Subject Re: Max length of SQL statement
Author Stephen Boyd
I finally figured it out.

If I have 2 tables:

CREATE TABLE DOCUMENTS (
DOC_NUM INTEGER NOT NULL,
...,
PRIMARY KEY (DOC_NUM) );

and

CREATE TABLE KEYWORDS (
KEYWORD VARCHAR(50) NOT NULL,
DOC_NUM INTEGER NOT NULL,
PRIMARY KEY (KEYWORD, DOC_NUM) );
CREATE INDEX DOC_KEY ON KEYWORDS (DOC_NUM, KEYWORD);

If I want all documents containing any of the specified keywords (KEY1
or KEY2) I do this:

SELECT Z.*
FROM KEYWORDS A
LEFT JOIN DOCUMENTS Z ON Z.DOC_NUM = A.DOC_NUM
WHERE A.KEYWORD = 'KEY1' OR
A.KEYWORD = 'KEY2' ...

Simple and obvious.
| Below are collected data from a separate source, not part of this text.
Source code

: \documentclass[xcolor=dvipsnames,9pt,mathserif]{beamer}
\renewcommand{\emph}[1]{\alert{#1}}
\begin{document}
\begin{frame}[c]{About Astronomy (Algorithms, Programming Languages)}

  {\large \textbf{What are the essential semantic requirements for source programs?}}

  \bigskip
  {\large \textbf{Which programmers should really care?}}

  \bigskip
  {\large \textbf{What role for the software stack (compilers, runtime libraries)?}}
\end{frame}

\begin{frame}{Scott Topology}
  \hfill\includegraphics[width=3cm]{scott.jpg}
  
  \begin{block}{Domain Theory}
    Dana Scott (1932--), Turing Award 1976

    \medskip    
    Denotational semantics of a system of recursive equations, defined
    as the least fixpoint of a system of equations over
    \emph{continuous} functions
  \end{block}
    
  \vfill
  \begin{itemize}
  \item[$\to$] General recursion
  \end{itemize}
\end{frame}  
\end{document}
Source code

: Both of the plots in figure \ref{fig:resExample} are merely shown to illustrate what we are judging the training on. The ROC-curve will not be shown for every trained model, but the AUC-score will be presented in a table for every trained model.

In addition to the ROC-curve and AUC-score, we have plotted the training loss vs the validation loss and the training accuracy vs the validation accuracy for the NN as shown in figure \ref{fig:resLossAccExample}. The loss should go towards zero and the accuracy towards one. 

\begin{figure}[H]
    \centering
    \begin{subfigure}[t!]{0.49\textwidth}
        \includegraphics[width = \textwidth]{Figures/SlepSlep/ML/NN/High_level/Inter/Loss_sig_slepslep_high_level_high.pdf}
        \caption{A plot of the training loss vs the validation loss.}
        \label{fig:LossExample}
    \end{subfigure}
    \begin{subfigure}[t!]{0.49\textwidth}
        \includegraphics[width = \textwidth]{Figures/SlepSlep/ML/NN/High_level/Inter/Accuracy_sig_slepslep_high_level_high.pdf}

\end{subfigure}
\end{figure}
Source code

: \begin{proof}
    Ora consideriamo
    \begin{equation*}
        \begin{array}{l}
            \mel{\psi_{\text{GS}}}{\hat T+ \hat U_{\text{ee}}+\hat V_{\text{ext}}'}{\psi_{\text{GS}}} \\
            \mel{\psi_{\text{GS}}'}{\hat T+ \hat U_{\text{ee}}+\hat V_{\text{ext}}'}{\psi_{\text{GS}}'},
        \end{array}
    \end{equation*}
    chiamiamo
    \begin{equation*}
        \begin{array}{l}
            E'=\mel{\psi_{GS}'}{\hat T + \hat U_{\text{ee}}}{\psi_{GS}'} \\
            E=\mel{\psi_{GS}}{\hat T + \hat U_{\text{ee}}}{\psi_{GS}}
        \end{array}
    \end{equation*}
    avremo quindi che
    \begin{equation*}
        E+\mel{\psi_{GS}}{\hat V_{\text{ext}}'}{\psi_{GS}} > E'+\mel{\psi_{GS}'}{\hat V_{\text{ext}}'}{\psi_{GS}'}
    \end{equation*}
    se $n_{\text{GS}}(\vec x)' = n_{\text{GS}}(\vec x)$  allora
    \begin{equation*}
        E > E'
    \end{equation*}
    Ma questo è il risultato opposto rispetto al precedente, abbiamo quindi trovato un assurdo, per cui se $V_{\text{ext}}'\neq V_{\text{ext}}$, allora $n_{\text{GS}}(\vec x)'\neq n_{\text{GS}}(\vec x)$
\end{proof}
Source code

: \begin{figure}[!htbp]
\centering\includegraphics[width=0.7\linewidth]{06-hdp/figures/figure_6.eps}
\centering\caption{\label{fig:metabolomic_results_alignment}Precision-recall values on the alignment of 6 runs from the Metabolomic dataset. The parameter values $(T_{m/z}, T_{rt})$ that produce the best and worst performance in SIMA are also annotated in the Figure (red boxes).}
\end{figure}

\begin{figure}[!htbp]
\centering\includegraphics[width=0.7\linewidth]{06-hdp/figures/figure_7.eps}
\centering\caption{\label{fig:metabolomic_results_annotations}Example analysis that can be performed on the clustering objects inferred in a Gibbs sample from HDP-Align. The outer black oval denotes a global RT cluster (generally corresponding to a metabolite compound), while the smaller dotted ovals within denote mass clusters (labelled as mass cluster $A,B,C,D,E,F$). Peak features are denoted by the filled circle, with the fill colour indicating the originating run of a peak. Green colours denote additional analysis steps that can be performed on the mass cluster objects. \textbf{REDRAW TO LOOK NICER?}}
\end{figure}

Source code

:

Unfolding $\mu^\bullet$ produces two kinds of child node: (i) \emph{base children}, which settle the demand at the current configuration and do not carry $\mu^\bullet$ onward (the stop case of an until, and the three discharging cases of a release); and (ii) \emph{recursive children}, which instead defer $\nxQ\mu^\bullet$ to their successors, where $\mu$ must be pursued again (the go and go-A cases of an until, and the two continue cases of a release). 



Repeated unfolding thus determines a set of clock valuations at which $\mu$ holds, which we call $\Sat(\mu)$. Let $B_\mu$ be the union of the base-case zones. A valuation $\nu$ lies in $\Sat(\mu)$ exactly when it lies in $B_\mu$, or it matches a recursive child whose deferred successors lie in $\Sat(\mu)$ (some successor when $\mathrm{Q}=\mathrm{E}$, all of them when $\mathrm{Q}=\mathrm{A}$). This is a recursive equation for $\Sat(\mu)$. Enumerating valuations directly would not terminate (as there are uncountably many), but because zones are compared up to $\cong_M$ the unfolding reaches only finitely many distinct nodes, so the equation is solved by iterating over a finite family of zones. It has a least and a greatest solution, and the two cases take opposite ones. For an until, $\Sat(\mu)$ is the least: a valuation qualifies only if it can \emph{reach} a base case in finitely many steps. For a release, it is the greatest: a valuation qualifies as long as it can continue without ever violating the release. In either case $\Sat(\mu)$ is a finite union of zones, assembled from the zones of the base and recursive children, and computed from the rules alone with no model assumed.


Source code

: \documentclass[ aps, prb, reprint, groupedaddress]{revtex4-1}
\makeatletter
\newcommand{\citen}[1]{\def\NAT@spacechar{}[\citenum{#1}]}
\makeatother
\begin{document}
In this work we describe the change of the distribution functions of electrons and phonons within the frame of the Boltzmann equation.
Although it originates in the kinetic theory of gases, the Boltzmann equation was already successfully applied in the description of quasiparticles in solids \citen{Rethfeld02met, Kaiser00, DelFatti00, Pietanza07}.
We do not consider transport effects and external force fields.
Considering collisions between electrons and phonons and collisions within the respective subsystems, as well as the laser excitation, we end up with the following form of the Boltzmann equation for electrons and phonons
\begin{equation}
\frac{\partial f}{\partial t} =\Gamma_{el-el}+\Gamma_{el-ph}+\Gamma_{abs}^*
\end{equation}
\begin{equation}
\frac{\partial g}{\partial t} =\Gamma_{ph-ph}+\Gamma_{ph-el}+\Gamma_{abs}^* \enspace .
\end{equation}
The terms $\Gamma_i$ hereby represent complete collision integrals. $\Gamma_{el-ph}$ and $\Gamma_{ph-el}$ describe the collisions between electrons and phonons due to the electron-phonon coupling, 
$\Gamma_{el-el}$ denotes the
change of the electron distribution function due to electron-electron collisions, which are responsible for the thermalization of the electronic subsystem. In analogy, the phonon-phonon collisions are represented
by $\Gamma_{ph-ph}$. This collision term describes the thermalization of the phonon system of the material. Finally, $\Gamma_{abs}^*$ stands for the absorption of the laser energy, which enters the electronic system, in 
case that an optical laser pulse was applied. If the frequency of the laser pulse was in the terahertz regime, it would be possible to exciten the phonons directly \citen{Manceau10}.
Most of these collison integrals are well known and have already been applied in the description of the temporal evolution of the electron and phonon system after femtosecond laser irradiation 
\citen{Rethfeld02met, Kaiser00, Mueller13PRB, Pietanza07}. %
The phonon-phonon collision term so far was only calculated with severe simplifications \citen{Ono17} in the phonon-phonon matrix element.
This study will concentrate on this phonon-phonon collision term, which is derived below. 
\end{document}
If I want all documents containing all of the
specified keywords (KEY1 and KEY2) I do this:

SELECT Z.*
FROM KEYWORDS A
INNER JOIN KEYWORDS B ON B.DOC_NUM = A.DOC_NUM AND
B.KEYWORD = 'KEY1'
INNER JOIN KEYWORDS C ON C.DOC_NUM = A.DOC_NUM AND
B.KEYWORD = 'KEY2'
LEFT JOIN DOCUMENTS Z ON Z.DOC_NUM = A.DOC_NUM
WHERE A.KEYWORD = 'KEY1' OR
A.KEYWORD = 'KEY2' ...

Not nearly so obvious, but this gives me the result I need without
complete table scans and it is reasonably fast.